Project 1 – The Instrument
Four different exposures of the same frame – taken within the same minute.
In studying the images closely the obvious difference is the lone figure disappearing from view. Closer inspection also shows the traffic movement. Less apparent, but clearly visible in image 1, is the movement of leaves.
Studying the histograms demonstrated the shifts in light during such a short span of time and how this affected the colour balance.
Project 2 – Visual Skills
Exercise 1.2 Point
Changing the position of the single point of focus within the frame
Exploring the importance of composition through point, line and frame. The first three pictures were taken to allow an evaluation of my own technical skills in terms of drawing the eye to the required object. Choosing surrounding objects that were larger in scale gave me the challenge of ensuring their size didn’t detract from the focal point of the miniature figure.
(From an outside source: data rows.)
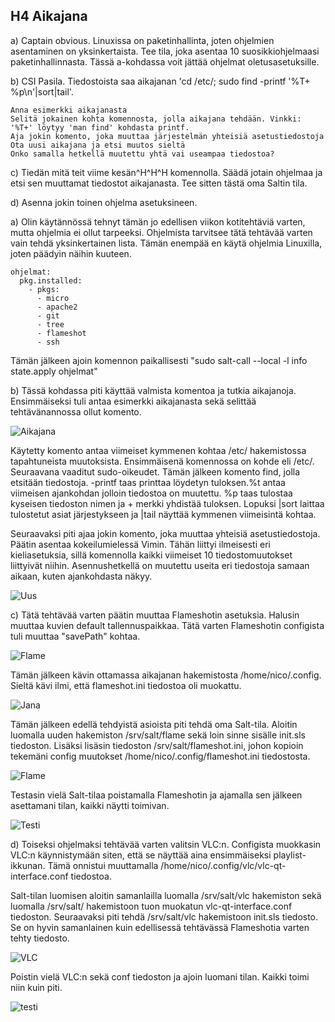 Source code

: ## H4 Aikajana

a) Captain obvious. Linuxissa on paketinhallinta, joten ohjelmien asentaminen on yksinkertaista. Tee tila, joka asentaa 10 suosikkiohjelmaasi paketinhallinnasta. Tässä a-kohdassa voit jättää ohjelmat oletusasetuksille.

b) CSI Pasila. Tiedostoista saa aikajanan 'cd /etc/; sudo find -printf '%T+ %p\n'|sort|tail'.

    Anna esimerkki aikajanasta
    Selitä jokainen kohta komennosta, jolla aikajana tehdään. Vinkki: '%T+' löytyy 'man find' kohdasta printf.
    Aja jokin komento, joka muuttaa järjestelmän yhteisiä asetustiedostoja
    Ota uusi aikajana ja etsi muutos sieltä
    Onko samalla hetkellä muutettu yhtä vai useampaa tiedostoa?

c) Tiedän mitä teit viime kesän^H^H^H komennolla. Säädä jotain ohjelmaa ja etsi sen muuttamat tiedostot aikajanasta. Tee sitten tästä oma Saltin tila.

d) Asenna jokin toinen ohjelma asetuksineen.


a) Olin käytännössä tehnyt tämän jo edellisen viikon kotitehtäviä varten, mutta ohjelmia ei ollut tarpeeksi. Ohjelmista tarvitsee tätä tehtävää varten vain tehdä yksinkertainen lista. Tämän enempää en käytä ohjelmia Linuxilla, joten päädyin näihin kuuteen.

	ohjelmat:
	  pkg.installed:
	    - pkgs:
	      - micro
	      - apache2
	      - git
	      - tree
	      - flameshot
	      - ssh


Tämän jälkeen ajoin komennon paikallisesti "sudo salt-call --local -l info state.apply ohjelmat"

b) Tässä kohdassa piti käyttää valmista komentoa ja tutkia aikajanoja. Ensimmäiseksi tuli antaa esimerkki aikajanasta sekä selittää tehtävänannossa ollut komento.

![Aikajana](https://imgur.com/nnxEMqg.png)

Käytetty komento antaa viimeiset kymmenen kohtaa /etc/ hakemistossa tapahtuneista muutoksista. Ensimmäisenä komennossa on kohde eli /etc/. Seuraavana vaaditut sudo-oikeudet. Tämän jälkeen komento find, jolla etsitään tiedostoja. -printf taas printtaa löydetyn tuloksen.%t antaa viimeisen ajankohdan jolloin tiedostoa on muutettu. %p taas tulostaa kyseisen tiedoston nimen ja + merkki yhdistää tuloksen. Lopuksi |sort laittaa tulostetut asiat järjestykseen ja |tail näyttää kymmenen viimeisintä kohtaa.

Seuraavaksi piti ajaa jokin komento, joka muuttaa yhteisiä asetustiedostoja. Päätin asentaa kokeilumielessä Vimin. Tähän liittyi ilmeisesti eri kieliasetuksia, sillä komennolla kaikki viimeiset 10 tiedostomuutokset liittyivät niihin. Asennushetkellä on muutettu useita eri tiedostoja samaan aikaan, kuten ajankohdasta näkyy.

![Uus](https://imgur.com/GejRCN8.png)

c) Tätä tehtävää varten päätin muuttaa Flameshotin asetuksia. Halusin muuttaa kuvien default tallennuspaikkaa. Tätä varten Flameshotin configista tuli muuttaa "savePath" kohtaa.

![Flame](https://imgur.com/mqRaAxu.png)

Tämän jälkeen kävin ottamassa aikajanan hakemistosta /home/nico/.config. Sieltä kävi ilmi, että flameshot.ini tiedostoa oli muokattu.

![Jana](https://imgur.com/oZu1rfT.png)

Tämän jälkeen edellä tehdyistä asioista piti tehdä oma Salt-tila. Aloitin luomalla uuden hakemiston /srv/salt/flame sekä loin sinne sisälle init.sls tiedoston. Lisäksi lisäsin tiedoston /srv/salt/flameshot.ini, johon kopioin tekemäni config muutokset /home/nico/.config/flameshot.ini tiedostosta.

![Flame](https://imgur.com/lLJSjic.png)



Testasin vielä Salt-tilaa poistamalla Flameshotin ja ajamalla sen jälkeen asettamani tilan, kaikki näytti toimivan.

![Testi](https://imgur.com/58cVKvI.png)

d) Toiseksi ohjelmaksi tehtävää varten valitsin VLC:n. Configista muokkasin VLC:n käynnistymään siten, että se näyttää aina ensimmäiseksi playlist-ikkunan. Tämä onnistui muuttamalla /home/nico/.config/vlc/vlc-qt-interface.conf tiedostoa.

Salt-tilan luomisen aloitin samanlailla luomalla /srv/salt/vlc hakemiston sekä luomalla /srv/salt/ hakemistoon tuon muokatun vlc-qt-interface.conf tiedoston. Seuraavaksi piti tehdä /srv/salt/vlc hakemistoon init.sls tiedosto. Se on hyvin samanlainen kuin edellisessä tehtävässä Flameshotia varten tehty tiedosto.

![VLC](https://imgur.com/VRL8pPB.png)

Poistin vielä VLC:n sekä conf tiedoston ja ajoin luomani tilan. Kaikki toimi niin kuin piti.

![testi](https://imgur.com/xncXFph.png)



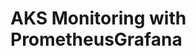 # AKS Monitoring with PrometheusGrafana                                                                    
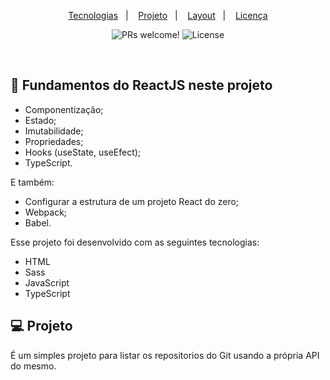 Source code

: <p align="center">
  <a href="#-tecnologias">Tecnologias</a>&nbsp;&nbsp;&nbsp;|&nbsp;&nbsp;&nbsp;
  <a href="#-projeto">Projeto</a>&nbsp;&nbsp;&nbsp;|&nbsp;&nbsp;&nbsp;
  <a href="#-layout">Layout</a>&nbsp;&nbsp;&nbsp;|&nbsp;&nbsp;&nbsp;
  <a href="#memo-licença">Licença</a>
</p>

<p align="center">
 <img src="https://img.shields.io/static/v1?label=PRs&message=welcome&color=49AA26&labelColor=000000" alt="PRs welcome!" />

  <img alt="License" src="https://img.shields.io/static/v1?label=license&message=MIT&color=49AA26&labelColor=000000">
</p>

<br>

## 🚀 Fundamentos do ReactJS neste projeto

- Componentização;
- Estado;
- Imutabilidade;
- Propriedades;
- Hooks (useState, useEfect);
- TypeScript.

E também:
- Configurar a estrutura de um projeto React do zero;
- Webpack;
- Babel.

Esse projeto foi desenvolvido com as seguintes tecnologias:

- HTML
- Sass
- JavaScript
- TypeScript

## 💻 Projeto

É um simples projeto para listar os repositorios do Git usando a própria API do mesmo.
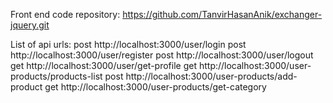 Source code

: Front end code repository: https://github.com/TanvirHasanAnik/exchanger-jquery.git

List of api urls:
post http://localhost:3000/user/login
post http://localhost:3000/user/register
post http://localhost:3000/user/logout
get http://localhost:3000/user/get-profile
get http://localhost:3000/user-products/products-list
post http://localhost:3000/user-products/add-product
get http://localhost:3000/user-products/get-category
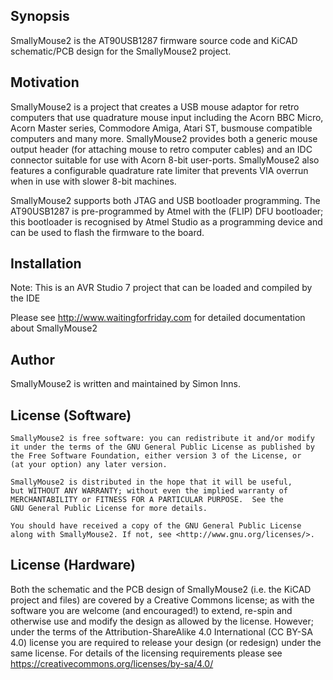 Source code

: ## Synopsis

SmallyMouse2 is the AT90USB1287 firmware source code and KiCAD schematic/PCB design for the SmallyMouse2 project.

## Motivation

SmallyMouse2 is a project that creates a USB mouse adaptor for retro computers that use quadrature mouse input including the Acorn BBC Micro, Acorn Master series, Commodore Amiga, Atari ST, busmouse compatible computers and many more.  SmallyMouse2 provides both a generic mouse output header (for attaching mouse to retro computer cables) and an IDC connector suitable for use with Acorn 8-bit user-ports.  SmallyMouse2 also features a configurable quadrature rate limiter that prevents VIA overrun when in use with slower 8-bit machines.

SmallyMouse2 supports both JTAG and USB bootloader programming.  The AT90USB1287 is pre-programmed by Atmel with the (FLIP) DFU bootloader; this bootloader is recognised by Atmel Studio as a programming device and can be used to flash the firmware to the board.

## Installation

Note: This is an AVR Studio 7 project that can be loaded and compiled by the IDE

Please see http://www.waitingforfriday.com for detailed documentation about SmallyMouse2

## Author

SmallyMouse2 is written and maintained by Simon Inns.

## License (Software)

    SmallyMouse2 is free software: you can redistribute it and/or modify
    it under the terms of the GNU General Public License as published by
    the Free Software Foundation, either version 3 of the License, or
    (at your option) any later version.

    SmallyMouse2 is distributed in the hope that it will be useful,
    but WITHOUT ANY WARRANTY; without even the implied warranty of
    MERCHANTABILITY or FITNESS FOR A PARTICULAR PURPOSE.  See the
    GNU General Public License for more details.

    You should have received a copy of the GNU General Public License
    along with SmallyMouse2. If not, see <http://www.gnu.org/licenses/>.

## License (Hardware)

Both the schematic and the PCB design of SmallyMouse2 (i.e. the KiCAD project and files) are covered by a Creative Commons license; as with the software you are welcome (and encouraged!) to extend, re-spin and otherwise use and modify the design as allowed by the license.  However; under the terms of the Attribution-ShareAlike 4.0 International (CC BY-SA 4.0) license you are required to release your design (or redesign) under the same license.  For details of the licensing requirements please see <https://creativecommons.org/licenses/by-sa/4.0/>
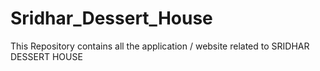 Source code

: # Sridhar_Dessert_House

This Repository contains all the application / website related to SRIDHAR DESSERT HOUSE
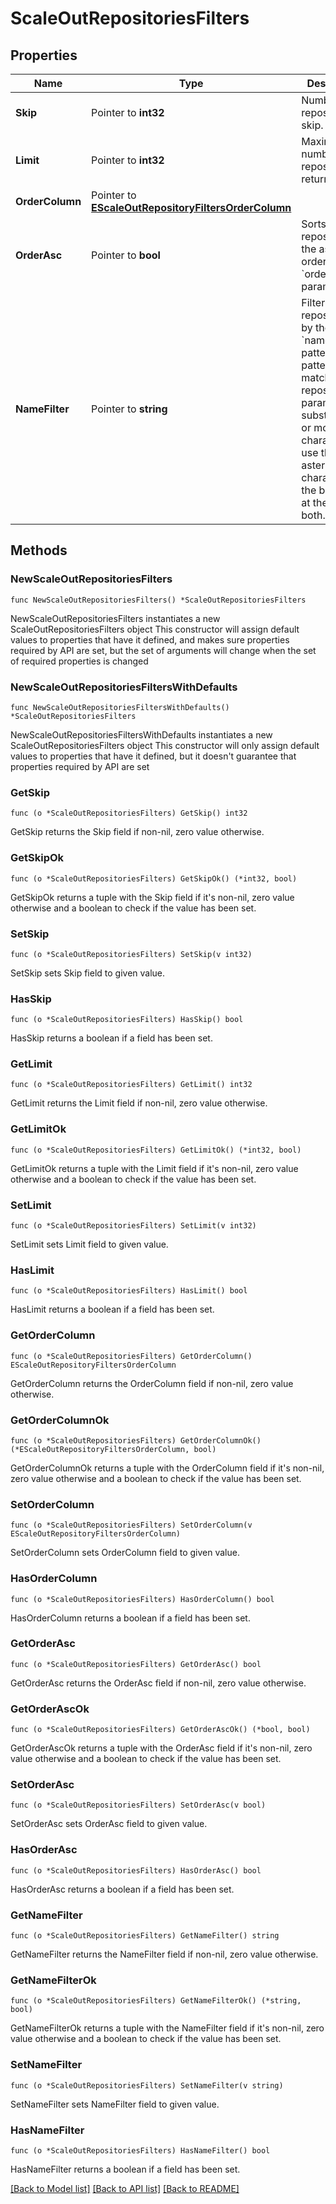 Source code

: # ScaleOutRepositoriesFilters

## Properties

Name | Type | Description | Notes
------------ | ------------- | ------------- | -------------
**Skip** | Pointer to **int32** | Number of repositories to skip. | [optional] 
**Limit** | Pointer to **int32** | Maximum number of repositories to return. | [optional] 
**OrderColumn** | Pointer to [**EScaleOutRepositoryFiltersOrderColumn**](EScaleOutRepositoryFiltersOrderColumn.md) |  | [optional] 
**OrderAsc** | Pointer to **bool** | Sorts repositories in the ascending order by the &#x60;orderColumn&#x60; parameter. | [optional] 
**NameFilter** | Pointer to **string** | Filters repositories by the &#x60;nameFilter&#x60; pattern. The pattern can match any repository parameter. To substitute one or more characters, use the asterisk (*) character at the beginning, at the end or both. | [optional] 

## Methods

### NewScaleOutRepositoriesFilters

`func NewScaleOutRepositoriesFilters() *ScaleOutRepositoriesFilters`

NewScaleOutRepositoriesFilters instantiates a new ScaleOutRepositoriesFilters object
This constructor will assign default values to properties that have it defined,
and makes sure properties required by API are set, but the set of arguments
will change when the set of required properties is changed

### NewScaleOutRepositoriesFiltersWithDefaults

`func NewScaleOutRepositoriesFiltersWithDefaults() *ScaleOutRepositoriesFilters`

NewScaleOutRepositoriesFiltersWithDefaults instantiates a new ScaleOutRepositoriesFilters object
This constructor will only assign default values to properties that have it defined,
but it doesn't guarantee that properties required by API are set

### GetSkip

`func (o *ScaleOutRepositoriesFilters) GetSkip() int32`

GetSkip returns the Skip field if non-nil, zero value otherwise.

### GetSkipOk

`func (o *ScaleOutRepositoriesFilters) GetSkipOk() (*int32, bool)`

GetSkipOk returns a tuple with the Skip field if it's non-nil, zero value otherwise
and a boolean to check if the value has been set.

### SetSkip

`func (o *ScaleOutRepositoriesFilters) SetSkip(v int32)`

SetSkip sets Skip field to given value.

### HasSkip

`func (o *ScaleOutRepositoriesFilters) HasSkip() bool`

HasSkip returns a boolean if a field has been set.

### GetLimit

`func (o *ScaleOutRepositoriesFilters) GetLimit() int32`

GetLimit returns the Limit field if non-nil, zero value otherwise.

### GetLimitOk

`func (o *ScaleOutRepositoriesFilters) GetLimitOk() (*int32, bool)`

GetLimitOk returns a tuple with the Limit field if it's non-nil, zero value otherwise
and a boolean to check if the value has been set.

### SetLimit

`func (o *ScaleOutRepositoriesFilters) SetLimit(v int32)`

SetLimit sets Limit field to given value.

### HasLimit

`func (o *ScaleOutRepositoriesFilters) HasLimit() bool`

HasLimit returns a boolean if a field has been set.

### GetOrderColumn

`func (o *ScaleOutRepositoriesFilters) GetOrderColumn() EScaleOutRepositoryFiltersOrderColumn`

GetOrderColumn returns the OrderColumn field if non-nil, zero value otherwise.

### GetOrderColumnOk

`func (o *ScaleOutRepositoriesFilters) GetOrderColumnOk() (*EScaleOutRepositoryFiltersOrderColumn, bool)`

GetOrderColumnOk returns a tuple with the OrderColumn field if it's non-nil, zero value otherwise
and a boolean to check if the value has been set.

### SetOrderColumn

`func (o *ScaleOutRepositoriesFilters) SetOrderColumn(v EScaleOutRepositoryFiltersOrderColumn)`

SetOrderColumn sets OrderColumn field to given value.

### HasOrderColumn

`func (o *ScaleOutRepositoriesFilters) HasOrderColumn() bool`

HasOrderColumn returns a boolean if a field has been set.

### GetOrderAsc

`func (o *ScaleOutRepositoriesFilters) GetOrderAsc() bool`

GetOrderAsc returns the OrderAsc field if non-nil, zero value otherwise.

### GetOrderAscOk

`func (o *ScaleOutRepositoriesFilters) GetOrderAscOk() (*bool, bool)`

GetOrderAscOk returns a tuple with the OrderAsc field if it's non-nil, zero value otherwise
and a boolean to check if the value has been set.

### SetOrderAsc

`func (o *ScaleOutRepositoriesFilters) SetOrderAsc(v bool)`

SetOrderAsc sets OrderAsc field to given value.

### HasOrderAsc

`func (o *ScaleOutRepositoriesFilters) HasOrderAsc() bool`

HasOrderAsc returns a boolean if a field has been set.

### GetNameFilter

`func (o *ScaleOutRepositoriesFilters) GetNameFilter() string`

GetNameFilter returns the NameFilter field if non-nil, zero value otherwise.

### GetNameFilterOk

`func (o *ScaleOutRepositoriesFilters) GetNameFilterOk() (*string, bool)`

GetNameFilterOk returns a tuple with the NameFilter field if it's non-nil, zero value otherwise
and a boolean to check if the value has been set.

### SetNameFilter

`func (o *ScaleOutRepositoriesFilters) SetNameFilter(v string)`

SetNameFilter sets NameFilter field to given value.

### HasNameFilter

`func (o *ScaleOutRepositoriesFilters) HasNameFilter() bool`

HasNameFilter returns a boolean if a field has been set.


[[Back to Model list]](../README.md#documentation-for-models) [[Back to API list]](../README.md#documentation-for-api-endpoints) [[Back to README]](../README.md)



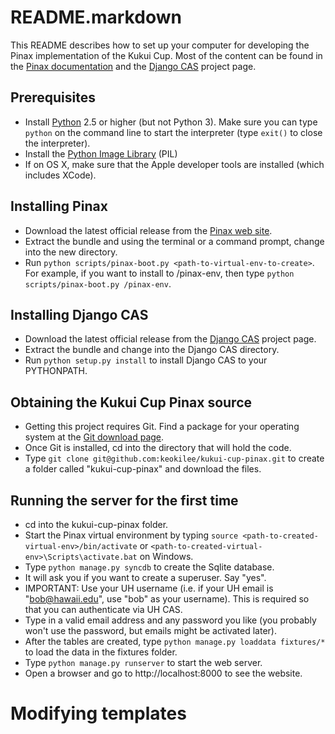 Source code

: # README.markdown

This README describes how to set up your computer for developing the Pinax implementation of the Kukui Cup.  Most of the content can be found in the [Pinax documentation](http://pinaxproject.com/docs/0.7/install.html) and the [Django CAS](http://code.google.com/p/django-cas/) project page.

## Prerequisites
* Install [Python](http://www.python.org/download/) 2.5 or higher (but not Python 3).  Make sure you can type `python` on the command line to start the interpreter (type `exit()` to close the interpreter).
* Install the [Python Image Library](http://www.pythonware.com/products/pil/) (PIL)
* If on OS X, make sure that the Apple developer tools are installed (which includes XCode).

## Installing Pinax
* Download the latest official release from the [Pinax web site](http://pinaxproject.com/download/).
* Extract the bundle and using the terminal or a command prompt, change into the new directory.
* Run `python scripts/pinax-boot.py <path-to-virtual-env-to-create>`.  For example, if you want to install to /pinax-env, then type `python scripts/pinax-boot.py /pinax-env`.

## Installing Django CAS
* Download the latest official release from the [Django CAS](http://code.google.com/p/django-cas/) project page.
* Extract the bundle and change into the Django CAS directory.
* Run `python setup.py install` to install Django CAS to your PYTHONPATH.

## Obtaining the Kukui Cup Pinax source
* Getting this project requires Git.  Find a package for your operating system at the [Git download page](http://git-scm.com/download).
* Once Git is installed, cd into the directory that will hold the code.
* Type `git clone git@github.com:keokilee/kukui-cup-pinax.git` to create a folder called "kukui-cup-pinax" and download the files.

## Running the server for the first time
* cd into the kukui-cup-pinax folder.
* Start the Pinax virtual environment by typing `source <path-to-created-virtual-env>/bin/activate` or `<path-to-created-virtual-env>\Scripts\activate.bat` on Windows.
* Type `python manage.py syncdb` to create the Sqlite database.
* It will ask you if you want to create a superuser.  Say "yes".
* IMPORTANT: Use your UH username (i.e. if your UH email is "bob@hawaii.edu", use "bob" as your username).  This is required so that you can authenticate via UH CAS.
* Type in a valid email address and any password you like (you probably won't use the password, but emails might be activated later).
* After the tables are created, type `python manage.py loaddata fixtures/*` to load the data in the fixtures folder.
* Type `python manage.py runserver` to start the web server.
* Open a browser and go to http://localhost:8000 to see the website.
 
# Modifying templates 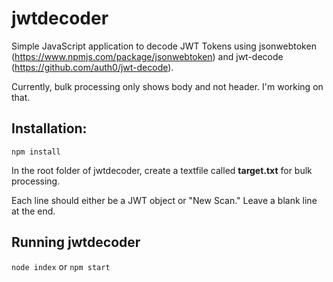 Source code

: # jwtdecoder
Simple JavaScript application to decode JWT Tokens using jsonwebtoken (https://www.npmjs.com/package/jsonwebtoken) and jwt-decode (https://github.com/auth0/jwt-decode).

Currently, bulk processing only shows body and not header. I'm working on that.

## Installation:
`npm install`

In the root folder of jwtdecoder, create a textfile called **target.txt** for bulk processing.

Each line should either be a JWT object or "New Scan." Leave a blank line at the end.

## Running jwtdecoder
`node index` or `npm start`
Within these pictures there appears to be several factors that influence the view in its perception of the image.
The relationship between the objects and their size, shape and opacity has a bearing. Particularly in the case of the translucency of the surrounding objects, giving the opacity of the miniature figure some dominance over the other artefacts.
Use of shallow depth of field also lends to draw the eye to the required point – the focal point should have been a little sharper to ensure its prominence.
Position within the frame seems less important within this context. Although the third picture – to the front and off centre – seems to be the most effective.
Exercise 1.2 Part 2
Images in which a point is placed in relationship to the frame
The eye goes directly to the parcels, enhanced by their colour and sharpness of focus. The eye also appears to be led by the lines within the image – ie the brick work and divisions in textures and blocks of colour. Being at the edge of the frame also means that the eye has nowhere else to go – the parcels appear to be the ‘arrival point’.
The top digits carved on the post were the intention for the point in this image. The depth of field and symmetrical disappearing lines have resulted in the focus being led to all of the digits, suggesting a shape rather than a point. Being at the front/centre of the frame, with a sharp distinction in light and distance between foreground and background emphasises the post as the desired recipient for the viewer.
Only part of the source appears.